- _YOUR INSTRUCTIONS_:
Exactly as written, transcribe each line of the listing.

- _PROVIDED DATA_:
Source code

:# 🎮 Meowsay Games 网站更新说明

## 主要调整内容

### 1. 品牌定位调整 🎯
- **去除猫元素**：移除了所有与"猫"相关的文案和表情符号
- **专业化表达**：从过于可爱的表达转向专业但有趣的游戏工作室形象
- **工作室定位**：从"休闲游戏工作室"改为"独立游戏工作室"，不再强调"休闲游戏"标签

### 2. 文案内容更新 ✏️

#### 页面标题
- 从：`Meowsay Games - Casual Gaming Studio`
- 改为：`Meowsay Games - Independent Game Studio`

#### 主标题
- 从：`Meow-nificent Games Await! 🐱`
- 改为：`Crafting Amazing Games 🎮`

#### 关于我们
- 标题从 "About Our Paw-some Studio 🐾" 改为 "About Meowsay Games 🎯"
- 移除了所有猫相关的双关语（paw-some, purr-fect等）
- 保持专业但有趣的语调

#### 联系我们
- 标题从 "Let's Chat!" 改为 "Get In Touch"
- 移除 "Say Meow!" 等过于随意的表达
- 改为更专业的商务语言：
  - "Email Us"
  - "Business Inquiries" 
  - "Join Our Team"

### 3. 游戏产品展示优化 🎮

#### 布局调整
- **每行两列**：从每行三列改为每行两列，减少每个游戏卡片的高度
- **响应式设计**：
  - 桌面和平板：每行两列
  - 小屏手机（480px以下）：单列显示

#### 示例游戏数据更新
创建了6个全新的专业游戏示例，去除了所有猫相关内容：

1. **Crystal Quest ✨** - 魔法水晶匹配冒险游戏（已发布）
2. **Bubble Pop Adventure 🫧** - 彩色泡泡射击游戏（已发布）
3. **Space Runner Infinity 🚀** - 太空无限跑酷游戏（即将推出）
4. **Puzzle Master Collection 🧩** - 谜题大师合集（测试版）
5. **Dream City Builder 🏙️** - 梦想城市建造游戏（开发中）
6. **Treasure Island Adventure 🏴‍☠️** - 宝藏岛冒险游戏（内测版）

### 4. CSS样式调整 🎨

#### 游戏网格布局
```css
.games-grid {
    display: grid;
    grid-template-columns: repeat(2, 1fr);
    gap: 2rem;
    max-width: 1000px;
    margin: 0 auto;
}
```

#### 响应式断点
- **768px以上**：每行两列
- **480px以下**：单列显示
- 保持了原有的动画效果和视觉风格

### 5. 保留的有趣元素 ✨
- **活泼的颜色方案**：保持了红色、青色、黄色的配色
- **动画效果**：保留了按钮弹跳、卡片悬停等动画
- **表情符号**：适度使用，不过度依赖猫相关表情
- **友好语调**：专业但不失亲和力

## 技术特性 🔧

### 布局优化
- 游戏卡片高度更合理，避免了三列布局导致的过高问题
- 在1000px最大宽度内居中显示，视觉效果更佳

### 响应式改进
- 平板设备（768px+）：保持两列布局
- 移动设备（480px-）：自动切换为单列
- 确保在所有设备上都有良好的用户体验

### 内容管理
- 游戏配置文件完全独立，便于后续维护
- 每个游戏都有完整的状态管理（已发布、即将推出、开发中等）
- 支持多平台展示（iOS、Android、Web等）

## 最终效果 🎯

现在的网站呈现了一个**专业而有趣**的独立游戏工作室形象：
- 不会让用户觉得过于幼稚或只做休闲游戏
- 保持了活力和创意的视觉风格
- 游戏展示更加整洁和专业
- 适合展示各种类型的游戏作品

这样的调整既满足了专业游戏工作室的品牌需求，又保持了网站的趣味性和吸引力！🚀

- _SOLUTION TO THE PROBLEM_:
Source code

:# 🎮 Meowsay Games 网站更新说明

## 主要调整内容

### 1. 品牌定位调整 🎯
- **去除猫元素**：移除了所有与"猫"相关的文案和表情符号
- **专业化表达**：从过于可爱的表达转向专业但有趣的游戏工作室形象
- **工作室定位**：从"休闲游戏工作室"改为"独立游戏工作室"，不再强调"休闲游戏"标签

### 2. 文案内容更新 ✏️

#### 页面标题
- 从：`Meowsay Games - Casual Gaming Studio`
- 改为：`Meowsay Games - Independent Game Studio`

#### 主标题
- 从：`Meow-nificent Games Await! 🐱`
- 改为：`Crafting Amazing Games 🎮`

#### 关于我们
- 标题从 "About Our Paw-some Studio 🐾" 改为 "About Meowsay Games 🎯"
- 移除了所有猫相关的双关语（paw-some, purr-fect等）
- 保持专业但有趣的语调

#### 联系我们
- 标题从 "Let's Chat!" 改为 "Get In Touch"
- 移除 "Say Meow!" 等过于随意的表达
- 改为更专业的商务语言：
  - "Email Us"
  - "Business Inquiries" 
  - "Join Our Team"

### 3. 游戏产品展示优化 🎮

#### 布局调整
- **每行两列**：从每行三列改为每行两列，减少每个游戏卡片的高度
- **响应式设计**：
  - 桌面和平板：每行两列
  - 小屏手机（480px以下）：单列显示

#### 示例游戏数据更新
创建了6个全新的专业游戏示例，去除了所有猫相关内容：

1. **Crystal Quest ✨** - 魔法水晶匹配冒险游戏（已发布）
2. **Bubble Pop Adventure 🫧** - 彩色泡泡射击游戏（已发布）
3. **Space Runner Infinity 🚀** - 太空无限跑酷游戏（即将推出）
4. **Puzzle Master Collection 🧩** - 谜题大师合集（测试版）
5. **Dream City Builder 🏙️** - 梦想城市建造游戏（开发中）
6. **Treasure Island Adventure 🏴‍☠️** - 宝藏岛冒险游戏（内测版）

### 4. CSS样式调整 🎨

#### 游戏网格布局
```css
.games-grid {
    display: grid;
    grid-template-columns: repeat(2, 1fr);
    gap: 2rem;
    max-width: 1000px;
    margin: 0 auto;
}
```

#### 响应式断点
- **768px以上**：每行两列
- **480px以下**：单列显示
- 保持了原有的动画效果和视觉风格

### 5. 保留的有趣元素 ✨
- **活泼的颜色方案**：保持了红色、青色、黄色的配色
- **动画效果**：保留了按钮弹跳、卡片悬停等动画
- **表情符号**：适度使用，不过度依赖猫相关表情
- **友好语调**：专业但不失亲和力

## 技术特性 🔧

### 布局优化
- 游戏卡片高度更合理，避免了三列布局导致的过高问题
- 在1000px最大宽度内居中显示，视觉效果更佳

### 响应式改进
- 平板设备（768px+）：保持两列布局
- 移动设备（480px-）：自动切换为单列
- 确保在所有设备上都有良好的用户体验

### 内容管理
- 游戏配置文件完全独立，便于后续维护
- 每个游戏都有完整的状态管理（已发布、即将推出、开发中等）
- 支持多平台展示（iOS、Android、Web等）

## 最终效果 🎯

现在的网站呈现了一个**专业而有趣**的独立游戏工作室形象：
- 不会让用户觉得过于幼稚或只做休闲游戏
- 保持了活力和创意的视觉风格
- 游戏展示更加整洁和专业
- 适合展示各种类型的游戏作品

这样的调整既满足了专业游戏工作室的品牌需求，又保持了网站的趣味性和吸引力！🚀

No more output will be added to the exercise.